Hay años plagados de primeras veces.
A los doce empecé a elegirme la ropa a la hora de ir de compras.
A los doce di mi primer beso y por esos años también, desconcertada y primeriza ,me llegó la menstruación.
A los doce aún, a veces, jugaba a las muñecas con mi hermana menor y sentía esa tensión urgente entre abandonar la niñez y adentrarme en la pubertad.
A los doce empecé a pelearme con mi mamá por exigir privacidad, el sueño de un cuarto propio, y a enojarme con mi hermano porque me hacía pasar vergüenza delante de mis amigas.
A los doce, una se debate cosas en secreto porque no sabe si es la única persona en el mundo que lo siente o le pasa y todo está lleno de pudor.
A los doce, una se siente rara y a veces tonta. Y se es inocente y arrogante al mismo tiempo con la fuerza del drama y la fragilidad de no tener ninguna certeza.

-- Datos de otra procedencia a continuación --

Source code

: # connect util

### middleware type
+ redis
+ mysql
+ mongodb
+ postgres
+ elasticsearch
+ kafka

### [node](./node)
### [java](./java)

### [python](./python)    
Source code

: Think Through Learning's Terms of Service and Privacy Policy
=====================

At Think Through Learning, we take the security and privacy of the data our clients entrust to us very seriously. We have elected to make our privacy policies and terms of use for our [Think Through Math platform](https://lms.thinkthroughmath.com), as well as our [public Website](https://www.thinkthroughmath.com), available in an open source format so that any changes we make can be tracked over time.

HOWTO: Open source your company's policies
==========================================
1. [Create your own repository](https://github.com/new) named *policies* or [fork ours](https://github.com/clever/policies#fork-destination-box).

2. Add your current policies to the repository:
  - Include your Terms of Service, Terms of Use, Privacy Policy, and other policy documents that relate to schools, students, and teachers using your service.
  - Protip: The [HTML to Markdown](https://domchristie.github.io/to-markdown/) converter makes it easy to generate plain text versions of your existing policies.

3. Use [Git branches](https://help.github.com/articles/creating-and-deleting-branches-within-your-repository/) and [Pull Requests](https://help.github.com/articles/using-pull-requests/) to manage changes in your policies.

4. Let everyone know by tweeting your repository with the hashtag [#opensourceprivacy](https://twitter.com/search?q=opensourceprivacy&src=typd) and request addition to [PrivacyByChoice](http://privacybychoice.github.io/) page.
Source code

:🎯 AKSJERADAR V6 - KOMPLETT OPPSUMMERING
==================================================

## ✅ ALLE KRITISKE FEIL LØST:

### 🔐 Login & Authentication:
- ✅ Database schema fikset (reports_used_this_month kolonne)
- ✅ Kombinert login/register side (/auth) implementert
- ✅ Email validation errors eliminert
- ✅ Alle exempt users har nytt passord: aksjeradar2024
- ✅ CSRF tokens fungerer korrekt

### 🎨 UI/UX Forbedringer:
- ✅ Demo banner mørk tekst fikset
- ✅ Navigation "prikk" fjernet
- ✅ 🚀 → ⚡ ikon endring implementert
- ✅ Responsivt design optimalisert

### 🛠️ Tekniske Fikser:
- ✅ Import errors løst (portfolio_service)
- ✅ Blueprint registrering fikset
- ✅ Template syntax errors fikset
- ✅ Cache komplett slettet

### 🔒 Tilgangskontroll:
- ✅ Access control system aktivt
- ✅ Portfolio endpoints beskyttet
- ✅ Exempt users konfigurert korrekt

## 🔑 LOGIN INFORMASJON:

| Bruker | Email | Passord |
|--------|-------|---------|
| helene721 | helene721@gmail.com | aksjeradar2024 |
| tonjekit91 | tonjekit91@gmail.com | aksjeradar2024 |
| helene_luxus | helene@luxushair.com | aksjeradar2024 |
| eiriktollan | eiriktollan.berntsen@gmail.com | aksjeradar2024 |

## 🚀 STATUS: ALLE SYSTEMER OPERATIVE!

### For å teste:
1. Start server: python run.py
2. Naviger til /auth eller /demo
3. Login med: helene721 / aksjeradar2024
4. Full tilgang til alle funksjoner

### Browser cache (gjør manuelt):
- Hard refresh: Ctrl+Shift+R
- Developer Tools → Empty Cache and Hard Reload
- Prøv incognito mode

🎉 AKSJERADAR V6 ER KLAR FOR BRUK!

Y algunas tardes de domingo, paseando en el auto familiar o mirando por la ventana, una se imagina que es la protagonista del videoclip de una canción muy triste. Y las amistades parecen que van a durar toda la vida aunque baste un cambio de colegio para no saberse más.
A los doce años nadie debería tener una cicatriz atravesada en la panza. A los doce años, ni a ninguna edad, se puede obligar a alguien a parir.
A los doce años el adolecer debe ser fugaz, libre de clandestinidad y muerte.
No hay cuerpo de doce años que aguante lo que la han obligado a sufrir.